Technical challenges I see:

1. Security. Your site has a massive target painted on it as it stores data that represents money.

2. DDoS. As can be seen by what has happened with MtGox multiple times exchanges are juicy DDoS targets for those who wish to manipulate the market.

3. Extortion. If it hasn't happened already it will soon. "Pay us X BTC or we take down your exchange via DDoS for a week."

4. Performance. If you're successful your site needs to be able to scale to handle high volumes of transactions and high TPS rates. Designing a real-time site like an exchange to be able to scale is not as simple a task as it might seem.


That's only half the equation though as you also face challenges on the business and financial regulation side of things:

1. BTC is in a bit of a gray area right now when it comes to government regulation. That *will* change as it gets bigger and attracts more attention. You will need to be able to deal with current and future regulations.

2. Money transmitter status and regulations. Developed economies (so-called "1st world countries") have complex and strict laws that regulate businesses that transfer money. As an exchange it is likely you will be determined (at some point) to be a "money transmitter" and have to put up some pretty substantial security bonds.

3. Banks and banking laws.
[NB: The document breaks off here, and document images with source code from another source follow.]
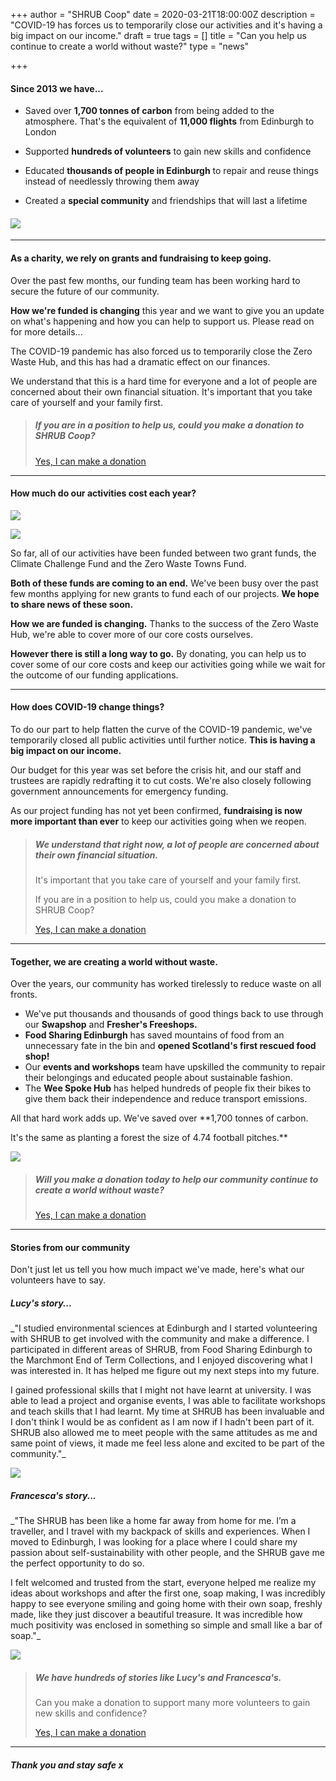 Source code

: +++
author = "SHRUB Coop"
date = 2020-03-21T18:00:00Z
description = "COVID-19 has forces us to temporarily close our activities and it's having a big impact on our income."
draft = true
tags = []
title = "Can you help us continue to create a world without waste?"
type = "news"

+++
#### Since 2013 we have...

* Saved over **1,700 tonnes of carbon** from being added to the atmosphere. That's the equivalent of **11,000 flights** from Edinburgh to London

* Supported **hundreds of volunteers** to gain new skills and confidence

* Educated **thousands of people in Edinburgh** to repair and reuse things instead of needlessly throwing them away

* Created a **special community** and friendships that will last a lifetime

#### ![](https://res.cloudinary.com/shrub-co-op/image/upload/v1584844977/shrubcoop.org/media/funding_newsletter_1_zcfqcs.png)

***

#### As a charity, we rely on grants and fundraising to keep going.

Over the past few months, our funding team has been working hard to secure the future of our community.

**How we're funded is changing** this year and we want to give you an update on what's happening and how you can help to support us. Please read on for more details...

The COVID-19 pandemic has also forced us to temporarily close the Zero Waste Hub, and this has had a dramatic effect on our finances.

We understand that this is a hard time for everyone and a lot of people are concerned about their own financial situation. It's important that you take care of yourself and your family first.

> ##### If you are in a position to help us, could you make a donation to SHRUB Coop?
>
> [Yes, I can make a donation](https://www.paypal.com/cgi-bin/webscr?cmd=_s-xclick&hosted_button_id=E5ZKXP5TEKE76&source=url)

***

#### How much do our activities cost each year?

![](https://res.cloudinary.com/shrub-co-op/image/upload/v1584845022/shrubcoop.org/media/project_pie_chart_nbnsbg.png)

![](https://res.cloudinary.com/shrub-co-op/image/upload/v1584845052/shrubcoop.org/media/project_costs_gzwnhg.png)

So far, all of our activities have been funded between two grant funds, the Climate Challenge Fund and the Zero Waste Towns Fund.  
  
**Both of these funds are coming to an end.** We've been busy over the past few months applying for new grants to fund each of our projects. **We hope to share news of these soon.**  
  
**How we are funded is changing.** Thanks to the success of the Zero Waste Hub, we're able to cover more of our core costs ourselves.  
  
**However there is still a long way to go.** By donating, you can help us to cover some of our core costs and keep our activities going while we wait for the outcome of our funding applications.

***

#### How does COVID-19 change things?

To do our part to help flatten the curve of the COVID-19 pandemic, we've temporarily closed all public activities until further notice. **This is having a big impact on our income.**  
  
Our budget for this year was set before the crisis hit, and our staff and trustees are rapidly redrafting it to cut costs. We're also closely following government announcements for emergency funding.  
  
As our project funding has not yet been confirmed, **fundraising is now more important than ever** to keep our activities going when we reopen.

> ##### We understand that right now, a lot of people are concerned about their own financial situation.  
>   
> It's important that you take care of yourself and your family first.  
>   
> If you are in a position to help us, could you make a donation to SHRUB Coop?
>
> [Yes, I can make a donation](https://www.paypal.com/cgi-bin/webscr?cmd=_s-xclick&hosted_button_id=E5ZKXP5TEKE76&source=url)

***

#### Together, we are creating a world without waste.

Over the years, our community has worked tirelessly to reduce waste on all fronts.

* We've put thousands and thousands of good things back to use through our **Swapshop** and **Fresher's Freeshops.**
* **Food Sharing Edinburgh** has saved mountains of food from an unnecessary fate in the bin and **opened Scotland's first rescued food shop!**
* Our **events and workshops** team have upskilled the community to repair their belongings and educated people about sustainable fashion.
* The **Wee Spoke Hub** has helped hundreds of people fix their bikes to give them back their independence and reduce transport emissions.

All that hard work adds up. We've saved over **1,700 tonnes of carbon.  
  
It's the same as planting a forest the size of 4.74 football pitches.**

![](https://res.cloudinary.com/shrub-co-op/image/upload/v1584845168/shrubcoop.org/media/funding_newsletter_2_nh56fw.png)

> ##### Will you make a donation today to help our community continue to create a world without waste?
>
> [Yes, I can make a donation](https://www.paypal.com/cgi-bin/webscr?cmd=_s-xclick&hosted_button_id=E5ZKXP5TEKE76&source=url)

***

#### Stories from our community

Don't just let us tell you how much impact we've made, here's what our volunteers have to say.

##### Lucy's story...

_"I studied environmental sciences at Edinburgh and I started volunteering with SHRUB to get involved with the community and make a difference. I participated in different areas of SHRUB, from Food Sharing Edinburgh to the Marchmont End of Term Collections, and I enjoyed discovering what I was interested in. It has helped me figure out my next steps into my future.  
  
I gained professional skills that I might not have learnt at university. I was able to lead a project and organise events, I was able to facilitate workshops and teach skills that I had learnt. My time at SHRUB has been invaluable and I don't think I would be as confident as I am now if I hadn't been part of it. SHRUB also allowed me to meet people with the same attitudes as me and same point of views, it made me feel less alone and excited to be part of the community."_

![](https://res.cloudinary.com/shrub-co-op/image/upload/v1584845238/shrubcoop.org/media/unnamed_2_wz0rm0.jpg)

##### Francesca's story...

_"The SHRUB has been like a home far away from home for me. I’m a traveller, and I travel with my backpack of skills and experiences. When I moved to Edinburgh, I was looking for a place where I could share my passion about self-sustainability with other people, and the SHRUB gave me the perfect opportunity to do so.  
  
I felt welcomed and trusted from the start, everyone helped me realize my ideas about workshops and after the first one, soap making, I was incredibly happy to see everyone smiling and going home with their own soap, freshly made, like they just discover a beautiful treasure. It was incredible how much positivity was enclosed in something so simple and small like a bar of soap."_

![](https://res.cloudinary.com/shrub-co-op/image/upload/v1584845256/shrubcoop.org/media/unnamed_3_sipq0x.jpg)

> ##### We have hundreds of stories like Lucy's and Francesca's.  
>   
> Can you make a donation to support many more volunteers to gain new skills and confidence?
>
> [Yes, I can make a donation](https://www.paypal.com/cgi-bin/webscr?cmd=_s-xclick&hosted_button_id=E5ZKXP5TEKE76&source=url)

***

##### Thank you and stay safe x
Banks are nervous as hell about accounts that send and receive large quantities of money to/from large numbers of people. If you're GM or some other large company this is not a problem. If you're some upstart with no history it will set off all sorts of alarms in the bank. In the past this has resulted in many exchanges having their bank accounts closed by the banks they deal with. Banks are very concerned about money laundering laws and rightly so, HSBC was just fined $1.9 billion over it.

Those are the challenges that come to mind immediately.